My favorite pb edition of the novel
though I own the early Eighties ed.
by Quill, where series editor
Otto Penzler gives himself a bio
on the front endpaper right below
the author's bio.  Modest, huh?

Night of the Jabberwock (1950)

This one made the rounds of the blogosphere pretty broadly a few years back.  I think the fantastical, Carrian/Queenish plot elements had special appeal for people.  But there's a grounding presence of smalltown realism too at the novel's core.  

Born in 1906, Fred Brown grew up in Cincinnati, Ohio and began his crime writing career while living in Milwaukee, Wisconsin, but his own family background was very much that of smalltown Ohio.  His father Karl was a cog in some highly questionable Cincinnati businesses but his grandfather Waldo was a prominent agriculturist and newspaper farm page editor and his uncle Linn was also a small-town newspaperman.  

The elder Browns all hailed from the little pastoral college town of Oxford, Ohio, about forty miles from Cincinnati, which at the time Fred was growing up had a population in the 2000s.  

Although Brown calls the small town in Night of the Jabberwock "Carmel City" and Bill Pronzini, who has written some perceptive stuff on the author, has stated that it's in Indiana, I suspect Carmel City is really based substantially on Oxford, Ohio.  There is also a Mount Carmel in Ohio, not far from Cincinnati.  A lot of Brown's settings are indeterminately located somewhere in the Midwest.  

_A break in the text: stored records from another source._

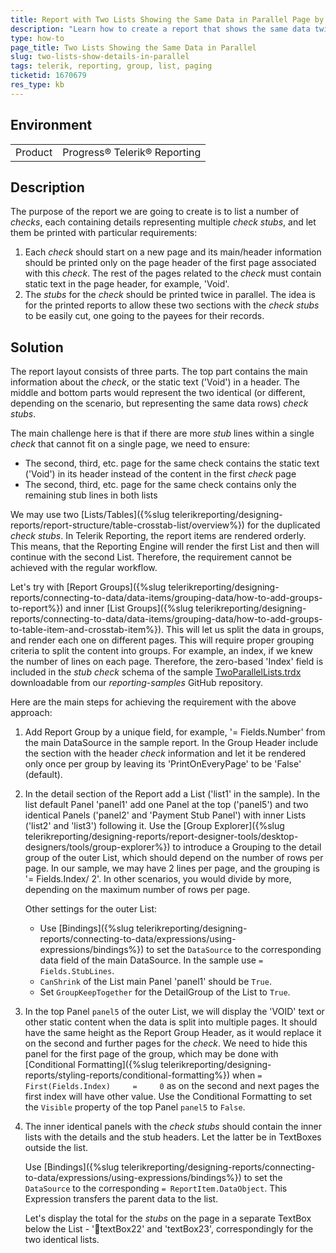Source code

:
 ```yaml
---
title: Report with Two Lists Showing the Same Data in Parallel Page by Page
description: "Learn how to create a report that shows the same data twice per page in parallel in Telerik Reporting."
type: how-to
page_title: Two Lists Showing the Same Data in Parallel
slug: two-lists-show-details-in-parallel
tags: telerik, reporting, group, list, paging
ticketid: 1670679
res_type: kb
---
```


## Environment

<table>
	<tbody>
		<tr>
			<td>Product</td>
			<td>Progress® Telerik® Reporting</td>
		</tr>
	</tbody>
</table>

## Description

The purpose of the report we are going to create is to list a number of _checks_, each containing details representing multiple _check stubs_, and let them be printed with particular requirements:

1. Each _check_ should start on a new page and its main/header information should be printed only on the page header of the first page associated with this _check_. The rest of the pages related to the _check_ must contain static text in the page header, for example, 'Void'.
1. The _stubs_ for the _check_ should be printed twice in parallel. The idea is for the printed reports to allow these two sections with the _check stubs_ to be easily cut, one going to the payees for their records.

## Solution

The report layout consists of three parts. The top part contains the main information about the _check_, or the static text ('Void') in a header. The middle and bottom parts would represent the two identical (or different, depending on the scenario, but representing the same data rows) _check stubs_.

The main challenge here is that if there are more _stub_ lines within a single _check_ that cannot fit on a single page, we need to ensure:

* The second, third, etc. page for the same check contains the static text ('Void') in its header instead of the content in the first _check_ page
* The second, third, etc. page for the same check contains only the remaining stub lines in both lists

We may use two [Lists/Tables]({%slug telerikreporting/designing-reports/report-structure/table-crosstab-list/overview%}) for the duplicated _check stubs_. In Telerik Reporting, the report items are rendered orderly. This means, that the Reporting Engine will render the first List and then will continue with the second List. Therefore, the requirement cannot be achieved with the regular workflow.

Let's try with [Report Groups]({%slug telerikreporting/designing-reports/connecting-to-data/data-items/grouping-data/how-to-add-groups-to-report%}) and inner [List Groups]({%slug telerikreporting/designing-reports/connecting-to-data/data-items/grouping-data/how-to-add-groups-to-table-item-and-crosstab-item%}). This will let us split the data in groups, and render each one on different pages. This will require proper grouping criteria to split the content into groups. For example, an index, if we knew the number of lines on each page. Therefore, the zero-based 'Index' field is included in the _stub check_ schema of the sample [TwoParallelLists.trdx](https://github.com/telerik/reporting-samples/blob/master/Sample%20Reports/TwoParallelLists.trdx) downloadable from our _reporting-samples_ GitHub repository.

Here are the main steps for achieving the requirement with the above approach:

1. Add Report Group by a unique field, for example, '= Fields.Number' from the main DataSource in the sample report. In the Group Header include the section with the header _check_ information and let it be rendered only once per group by leaving its 'PrintOnEveryPage' to be 'False' (default).
1. In the detail section of the Report add a List ('list1' in the sample). In the list default Panel 'panel1' add one Panel at the top ('panel5') and two identical Panels ('panel2' and 'Payment Stub Panel') with inner Lists ('list2' and 'list3') following it. Use the [Group Explorer]({%slug telerikreporting/designing-reports/report-designer-tools/desktop-designers/tools/group-explorer%}) to introduce a Grouping to the detail group of the outer List, which should depend on the number of rows per page. In our sample, we may have 2 lines per page, and the grouping is '= Fields.Index/ 2'. In other scenarios, you would divide by more, depending on the maximum number of rows per page.

	Other settings for the outer List:
	* Use [Bindings]({%slug telerikreporting/designing-reports/connecting-to-data/expressions/using-expressions/bindings%}) to set the `DataSource` to the corresponding data field of the main DataSource. In the sample use `= Fields.StubLines`.
	* `CanShrink` of the List main Panel 'panel1' should be `True`.
	* Set `GroupKeepTogether` for the DetailGroup of the List to `True`.

1. In the top Panel `panel5` of the outer List, we will display the 'VOID' text or other static content when the data is split into multiple pages. It should have the same height as the Report Group Header, as it would replace it on the second and further pages for the _check_. We need to hide this panel for the first page of the group, which may be done with [Conditional Formatting]({%slug telerikreporting/designing-reports/styling-reports/conditional-formatting%}) when `= First(Fields.Index)     =     0` as on the second and next pages the first index will have other value. Use the Conditional Formatting to set the `Visible` property of the top Panel `panel5` to `False`.
1. The inner identical panels with the _check stubs_ should contain the inner lists with the details and the stub headers. Let the latter be in TextBoxes outside the list.

	Use [Bindings]({%slug telerikreporting/designing-reports/connecting-to-data/expressions/using-expressions/bindings%}) to set the `DataSource` to the corresponding `= ReportItem.DataObject`. This Expression transfers the parent data to the list.

	Let's display the total for the _stubs_ on the page in a separate TextBox below the List - 'textBox22' and 'textBox23', correspondingly for the two identical lists.

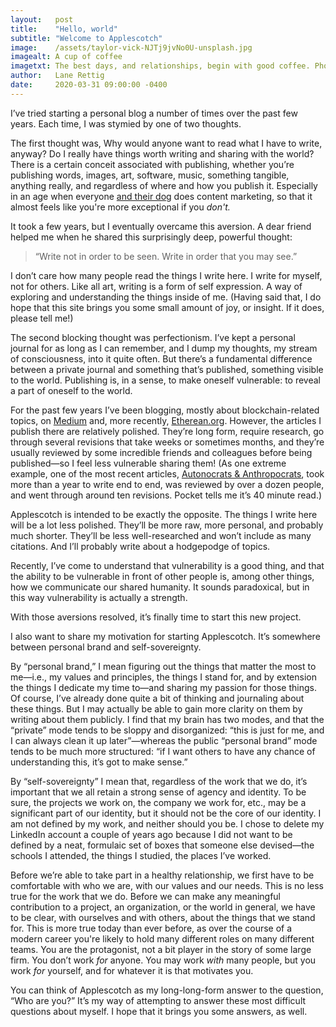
 ```yaml
---
layout:   post
title:    "Hello, world"
subtitle: "Welcome to Applescotch"
image:    /assets/taylor-vick-NJTj9jvNo0U-unsplash.jpg
imagealt: A cup of coffee
imagetxt: The best days, and relationships, begin with good coffee. Photo by <a href="https://unsplash.com/@tvick?utm_source=unsplash&utm_medium=referral&utm_content=creditCopyText">Taylor Vick</a> on Unsplash.
author:   Lane Rettig
date:     2020-03-31 09:00:00 -0400
---
```

I’ve tried starting a personal blog a number of times over the past few years. Each time, I was stymied by one of two thoughts.

The first thought was, Why would anyone want to read what I have to write, anyway? Do I really have things worth writing and sharing with the world? There is a certain conceit associated with publishing, whether you’re publishing words, images, art, software, music, something tangible, anything really, and regardless of where and how you publish it. Especially in an age when everyone [and their dog](https://mediakix.com/blog/top-dogs-of-instagram-to-follow/) does content marketing, so that it almost feels like you're more exceptional if you _don't._

It took a few years, but I eventually overcame this aversion. A dear friend helped me when he shared this surprisingly deep, powerful thought:

> “Write not in order to be seen. Write in order that you may see.”

I don’t care how many people read the things I write here. I write for myself, not for others. Like all art, writing is a form of self expression. A way of exploring and understanding the things inside of me. (Having said that, I do hope that this site brings you some small amount of joy, or insight. If it does, please tell me!)

The second blocking thought was perfectionism. I’ve kept a personal journal for as long as I can remember, and I dump my thoughts, my stream of consciousness, into it quite often. But there’s a fundamental difference between a private journal and something that’s published, something visible to the world. Publishing is, in a sense, to make oneself vulnerable: to reveal a part of oneself to the world.

For the past few years I’ve been blogging, mostly about blockchain-related topics, on [Medium](https://medium.com/@lrettig) and, more recently, [Etherean.org](https://www.etherean.org/). However, the articles I publish there are relatively polished. They’re long form, require research, go through several revisions that take weeks or sometimes months, and they’re usually reviewed by some incredible friends and colleagues before being published—so I feel less vulnerable sharing them! (As one extreme example, one of the most recent articles, [Autonocrats & Anthropocrats](https://www.etherean.org/blockchain/community/governance/2020/03/04/autonocrats-anthropocrats.html), took more than a year to write end to end, was reviewed by over a dozen people, and went through around ten revisions. Pocket tells me it’s 40 minute read.)

Applescotch is intended to be exactly the opposite. The things I write here will be a lot less polished. They’ll be more raw, more personal, and probably much shorter. They’ll be less well-researched and won’t include as many citations. And I’ll probably write about a hodgepodge of topics.

Recently, I’ve come to understand that vulnerability is a good thing, and that the ability to be vulnerable in front of other people is, among other things, how we communicate our shared humanity. It sounds paradoxical, but in this way vulnerability is actually a strength.

With those aversions resolved, it’s finally time to start this new project.

I also want to share my motivation for starting Applescotch. It’s somewhere between personal brand and self-sovereignty.

By “personal brand,” I mean figuring out the things that matter the most to me—i.e., my values and principles, the things I stand for, and by extension the things I dedicate my time to—and sharing my passion for those things. Of course, I’ve already done quite a bit of thinking and journaling about these things. But I may actually be able to gain more clarity on them by writing about them publicly. I find that my brain has two modes, and that the “private” mode tends to be sloppy and disorganized: “this is just for me, and I can always clean it up later”—whereas the public “personal brand” mode tends to be much more structured: “if I want others to have any chance of understanding this, it’s got to make sense.”

By “self-sovereignty” I mean that, regardless of the work that we do, it’s important that we all retain a strong sense of agency and identity. To be sure, the projects we work on, the company we work for, etc., may be a significant part of our identity, but it should not be the core of our identity. I am not defined by my work, and neither should you be. I chose to delete my LinkedIn account a couple of years ago because I did not want to be defined by a neat, formulaic set of boxes that someone else devised—the schools I attended, the things I studied, the places I’ve worked.

Before we’re able to take part in a healthy relationship, we first have to be comfortable with who we are, with our values and our needs. This is no less true for the work that we do. Before we can make any meaningful contribution to a project, an organization, or the world in general, we have to be clear, with ourselves and with others, about the things that we stand for. This is more true today than ever before, as over the course of a modern career you're likely to hold many different roles on many different teams. You are the protagonist, not a bit player in the story of some large firm. You don’t work _for_ anyone. You may work _with_ many people, but you work _for_ yourself, and for whatever it is that motivates you.

You can think of Applescotch as my long-long-form answer to the question, “Who are you?” It’s my way of attempting to answer these most difficult questions about myself. I hope that it brings you some answers, as well.
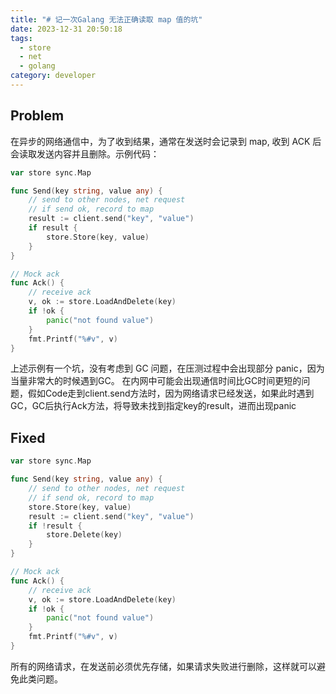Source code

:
 ```yaml
---
title: "# 记一次Galang 无法正确读取 map 值的坑"
date: 2023-12-31 20:50:18
tags:
  - store
  - net
  - golang
category: developer
---
```


## Problem

在异步的网络通信中，为了收到结果，通常在发送时会记录到 map, 收到 ACK 后会读取发送内容并且删除。示例代码：

```go
var store sync.Map

func Send(key string, value any) {
	// send to other nodes, net request
	// if send ok, record to map
	result := client.send("key", "value")
	if result {
		store.Store(key, value)
	}
}

// Mock ack
func Ack() {
	// receive ack
	v, ok := store.LoadAndDelete(key)
	if !ok {
		panic("not found value")
	}
	fmt.Printf("%#v", v)
}
```

上述示例有一个坑，没有考虑到 GC 问题，在压测过程中会出现部分 panic，因为当量非常大的时候遇到GC。
在内网中可能会出现通信时间比GC时间更短的问题，假如Code走到client.send方法时，因为网络请求已经发送，如果此时遇到 GC，GC后执行Ack方法，将导致未找到指定key的result，进而出现panic

## Fixed
```go
var store sync.Map

func Send(key string, value any) {
	// send to other nodes, net request
	// if send ok, record to map
	store.Store(key, value)
	result := client.send("key", "value")
	if !result {
		store.Delete(key)
	}
}

// Mock ack
func Ack() {
	// receive ack
	v, ok := store.LoadAndDelete(key)
	if !ok {
		panic("not found value")
	}
	fmt.Printf("%#v", v)
}
```

所有的网络请求，在发送前必须优先存储，如果请求失败进行删除，这样就可以避免此类问题。
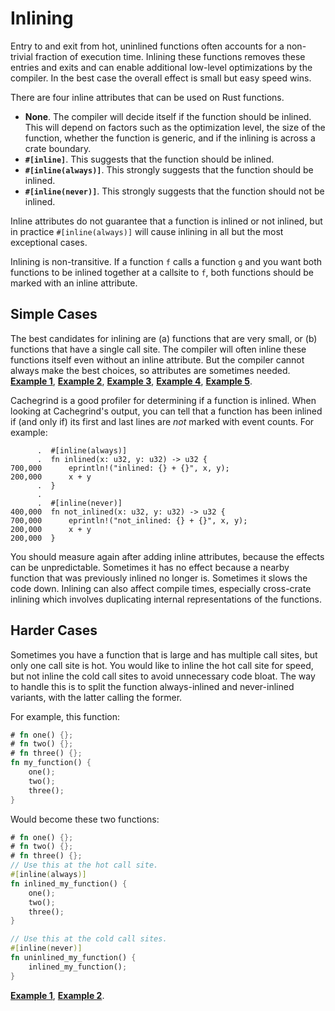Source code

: # Inlining

Entry to and exit from hot, uninlined functions often accounts for a
non-trivial fraction of execution time. Inlining these functions removes these
entries and exits and can enable additional low-level optimizations by the
compiler. In the best case the overall effect is small but easy speed wins.

There are four inline attributes that can be used on Rust functions.
- **None**. The compiler will decide itself if the function should be inlined.
  This will depend on factors such as the optimization level, the size of the
  function, whether the function is generic, and if the inlining is across a
  crate boundary.
- **`#[inline]`**. This suggests that the function should be inlined.
- **`#[inline(always)]`**. This strongly suggests that the function should be
  inlined.
- **`#[inline(never)]`**. This strongly suggests that the function should not
  be inlined.

Inline attributes do not guarantee that a function is inlined or not inlined,
but in practice `#[inline(always)]` will cause inlining in all but the most
exceptional cases.

Inlining is non-transitive. If a function `f` calls a function `g` and you want
both functions to be inlined together at a callsite to `f`, both functions
should be marked with an inline attribute.

## Simple Cases

The best candidates for inlining are (a) functions that are very small, or (b)
functions that have a single call site. The compiler will often inline these
functions itself even without an inline attribute. But the compiler cannot
always make the best choices, so attributes are sometimes needed.
[**Example 1**](https://github.com/rust-lang/rust/pull/37083/commits/6a4bb35b70862f33ac2491ffe6c55fb210c8490d),
[**Example 2**](https://github.com/rust-lang/rust/pull/50407/commits/e740b97be699c9445b8a1a7af6348ca2d4c460ce),
[**Example 3**](https://github.com/rust-lang/rust/pull/50564/commits/77c40f8c6f8cc472f6438f7724d60bf3b7718a0c),
[**Example 4**](https://github.com/rust-lang/rust/pull/57719/commits/92fd6f9d30d0b6b4ecbcf01534809fb66393f139),
[**Example 5**](https://github.com/rust-lang/rust/pull/69256/commits/e761f3af904b3c275bdebc73bb29ffc45384945d).

Cachegrind is a good profiler for determining if a function is inlined. When
looking at Cachegrind's output, you can tell that a function has been inlined
if (and only if) its first and last lines are *not* marked with event counts.
For example:
```text
      .  #[inline(always)]
      .  fn inlined(x: u32, y: u32) -> u32 {
700,000      eprintln!("inlined: {} + {}", x, y);
200,000      x + y
      .  }
      .  
      .  #[inline(never)]
400,000  fn not_inlined(x: u32, y: u32) -> u32 {
700,000      eprintln!("not_inlined: {} + {}", x, y);
200,000      x + y
200,000  }
```
You should measure again after adding inline attributes, because the effects
can be unpredictable. Sometimes it has no effect because a nearby function that
was previously inlined no longer is. Sometimes it slows the code down. Inlining
can also affect compile times, especially cross-crate inlining which involves
duplicating internal representations of the functions.

## Harder Cases

Sometimes you have a function that is large and has multiple call sites, but
only one call site is hot. You would like to inline the hot call site for
speed, but not inline the cold call sites to avoid unnecessary code bloat. The
way to handle this is to split the function always-inlined and never-inlined
variants, with the latter calling the former.

For example, this function:
```rust
# fn one() {};
# fn two() {};
# fn three() {};
fn my_function() {
    one();
    two();
    three();
}
```
Would become these two functions:
```rust
# fn one() {};
# fn two() {};
# fn three() {};
// Use this at the hot call site.
#[inline(always)]
fn inlined_my_function() {
    one();
    two();
    three();
}

// Use this at the cold call sites.
#[inline(never)]
fn uninlined_my_function() {
    inlined_my_function();
}
```
[**Example 1**](https://github.com/rust-lang/rust/pull/53513/commits/b73843f9422fb487b2d26ac2d65f79f73a4c9ae3),
[**Example 2**](https://github.com/rust-lang/rust/pull/64420/commits/a2261ad66400c3145f96ebff0d9b75e910fa89dd).

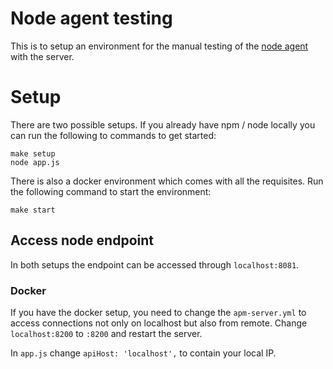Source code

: # Node agent testing

This is to setup an environment for the manual testing of the [node agent](https://github.com/elastic/apm-agent-nodejs) with the server.


# Setup

There are two possible setups. If you already have npm / node locally you can run the following to commands to get started:

```
make setup
node app.js
```

There is also a docker environment which comes with all the requisites. Run the following command to start the environment:

```
make start
```

## Access node endpoint

In both setups the endpoint can be accessed through `localhost:8081`.


### Docker

If you have the docker setup, you need to change the `apm-server.yml` to access connections not only on localhost but also from remote. Change `localhost:8200` to `:8200` and restart the server.

In `app.js` change `apiHost: 'localhost',` to contain your local IP.
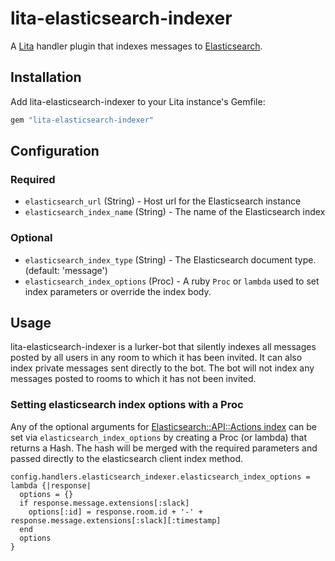 # lita-elasticsearch-indexer

A [Lita](https://www.lita.io/) handler plugin that indexes messages to
[Elasticsearch](https://www.elastic.co/).

## Installation

Add lita-elasticsearch-indexer to your Lita instance's Gemfile:

``` ruby
gem "lita-elasticsearch-indexer"
```

## Configuration

### Required
* `elasticsearch_url` (String) - Host url for the Elasticsearch instance
* `elasticsearch_index_name` (String) - The name of the Elasticsearch index

### Optional
* `elasticsearch_index_type` (String) - The
  Elasticsearch document type. (default: 'message')
* `elasticsearch_index_options` (Proc) - A ruby `Proc` or `lambda` used to set index parameters or override the index body.

## Usage

lita-elasticsearch-indexer is a lurker-bot that silently indexes all messages posted
by all users in any room to which it has been invited. It can also index
private messages sent directly to the bot. The bot will not index any messages
posted to rooms to which it has not been invited.

### Setting elasticsearch index options with a Proc

Any of the optional arguments for [Elasticsearch::API::Actions index](http://www.rubydoc.info/gems/elasticsearch-api/Elasticsearch/API/Actions#index-instance_method) can be set via `elasticsearch_index_options` by creating a Proc
(or lambda) that returns a Hash. The hash will be merged with the required
parameters and passed directly to the elasticsearch client index method.

```
config.handlers.elasticsearch_indexer.elasticsearch_index_options = lambda {|response|
  options = {}
  if response.message.extensions[:slack]
    options[:id] = response.room.id + '-' + response.message.extensions[:slack][:timestamp]
  end
  options
}
```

Fred's Uncle Linn's modest frame house in Oxford (left)

In any event, Brown in Jabberwock offers a charming small-town portrait--charming, that is, until bizarre and deadly things start to happen.  People have compared the novel, in terms of its surreal aspects, to Joel Townsley Rogers' mystery The Red Right Hand, but you might also be reminded of Ray Bradbury's dark fantasy novel Something Wicked This Way Comes, which in the early Eighties was made into a not very good film with a terrific movie poster and performance by Jonathan Pryce.  There's even a bit of noirist Jim Thompson (predating), with a particularly venal and vicious small-town sheriff.  

Fred Brown expanded the novel from his novelette The Jabberwocky Murders, folding into the middle of the concoction, like Moira and David Rose in Schitt's Creek, the plot of another novelette, The Gibbering Night.  Some people have complained that the two novelettes don't really mesh--"folding in" can be hard (see video below)--but I actually think they fit together in the novel just fine.  They add to the sense of its being "one wild night."

Jabberwock details the crazy adventures one night and early morning of Carmel City Clarion editor Doc Stoeger, who wistfully dreams someday of breaking a big story in his newspaper.  He may soon get his wish--and more!  Be careful what you wish for.  

One weird thing happens when a strange man calls upon Doc at his home that night and invites him to attend, at the local haunted house naturally, a meeting of a Lewis Carroll fan group called the Vorpal Blades.  (Doc is a Carroll fan too, like the author.)  Is this man insane?  There's a report of an escaped maniac loose in the vicinity.  Is his story simply the delusion of a madman?  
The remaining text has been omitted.